That does not mean every doctor should start a biotech company or build a hospital empire. Most of us won’t. Most of us probably shouldn’t. I don't plan to use any of these examples as an exemplar of how to become ultra-wealthy. Becoming ultra-wealthy is not even a goal of mine: I just want to reach my FIRE number so I can practice and live on my own terms.

But these stories are still useful because they highlight a general principle that I keep thinking more and more about: Income creates comfort. Ownership creates wealth.

Why Clinical Income Has a Ceiling

Medicine is one of the few professions where a person can reliably earn a high income through specialized expertise, hard work, and consistency. That is a tremendous advantage, and it should not be minimized.

But clinical income has a ceiling because it is usually tied to time, effort, and personal production. In the end, we are a service industry.

A surgeon has to operate. A radiologist has to read scans. A dermatologist has to see patients. A hospitalist has to work shifts. Even in highly compensated specialties, there are only so many hours in the day and only so much work one person can personally perform.

That is why a physician making $500,000, $800,000, or even $1 million per year may still feel stuck on the income treadmill.

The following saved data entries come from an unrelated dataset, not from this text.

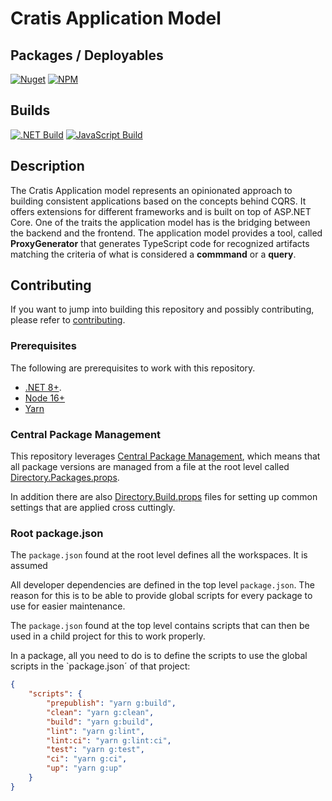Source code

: # Cratis Application Model

## Packages / Deployables

[![Nuget](https://img.shields.io/nuget/v/Cratis.Applications?logo=nuget)](http://nuget.org/packages/cratis.applications)
[![NPM](https://img.shields.io/npm/v/@cratis/applications?label=@cratis/applications&logo=npm)](https://www.npmjs.com/package/@cratis/applications)

## Builds

[![.NET Build](https://github.com/cratis/ApplicationModel/actions/workflows/dotnet-build.yml/badge.svg)](https://github.com/cratis/ApplicationModel/actions/workflows/dotnet-build.yml)
[![JavaScript Build](https://github.com/cratis/ApplicationModel/actions/workflows/javascript-build.yml/badge.svg)](https://github.com/cratis/ApplicationModel/actions/workflows/javascript-build.yml)

## Description

The Cratis Application model represents an opinionated approach to building consistent applications based on the concepts behind CQRS.
It offers extensions for different frameworks and is built on top of ASP.NET Core. One of the traits the application model has is the
bridging between the backend and the frontend. The application model provides a tool, called **ProxyGenerator** that generates TypeScript
code for recognized artifacts matching the criteria of what is considered a **commmand** or a **query**.

## Contributing

If you want to jump into building this repository and possibly contributing, please refer to [contributing](./Documentation/contributing/index.md).

### Prerequisites

The following are prerequisites to work with this repository.

* [.NET 8+](https://dotnet.microsoft.com/en-us/).
* [Node 16+](https://nodejs.org/en)
* [Yarn](https://yarnpkg.com)

### Central Package Management

This repository leverages [Central Package Management](https://learn.microsoft.com/en-us/nuget/consume-packages/Central-Package-Management), which
means that all package versions are managed from a file at the root level called [Directory.Packages.props](./Directory.Packages.props).

In addition there are also [Directory.Build.props](https://learn.microsoft.com/en-us/visualstudio/msbuild/customize-by-directory?view=vs-2022#directorybuildprops-and-directorybuildtargets) files for
setting up common settings that are applied cross cuttingly.

### Root package.json

The `package.json` found at the root level defines all the workspaces. It is assumed

All developer dependencies are defined in the top level `package.json`. The reason for this is to be able to provide global scripts
for every package to use for easier maintenance.

The `package.json` found at the top level contains scripts that can then be used in a child project for this to work properly.

In a package, all you need to do is to define the scripts to use the global scripts in the `package.json´ of that project:

```json
{
    "scripts": {
        "prepublish": "yarn g:build",
        "clean": "yarn g:clean",
        "build": "yarn g:build",
        "lint": "yarn g:lint",
        "lint:ci": "yarn g:lint:ci",
        "test": "yarn g:test",
        "ci": "yarn g:ci",
        "up": "yarn g:up"
    }
}
```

The numbers are larger, but the model is the same: trade time and expertise for money.

The wealthiest physicians in American history found ways to break that connection. They created assets that could generate value independent of their own daily labor. Some built companies. Some patented devices. Meanwhile some created healthcare infrastructure. Some turned clinical insight into scalable businesses.

The common denominator was not specialty, geography, or even clinical brilliance. It was ownership.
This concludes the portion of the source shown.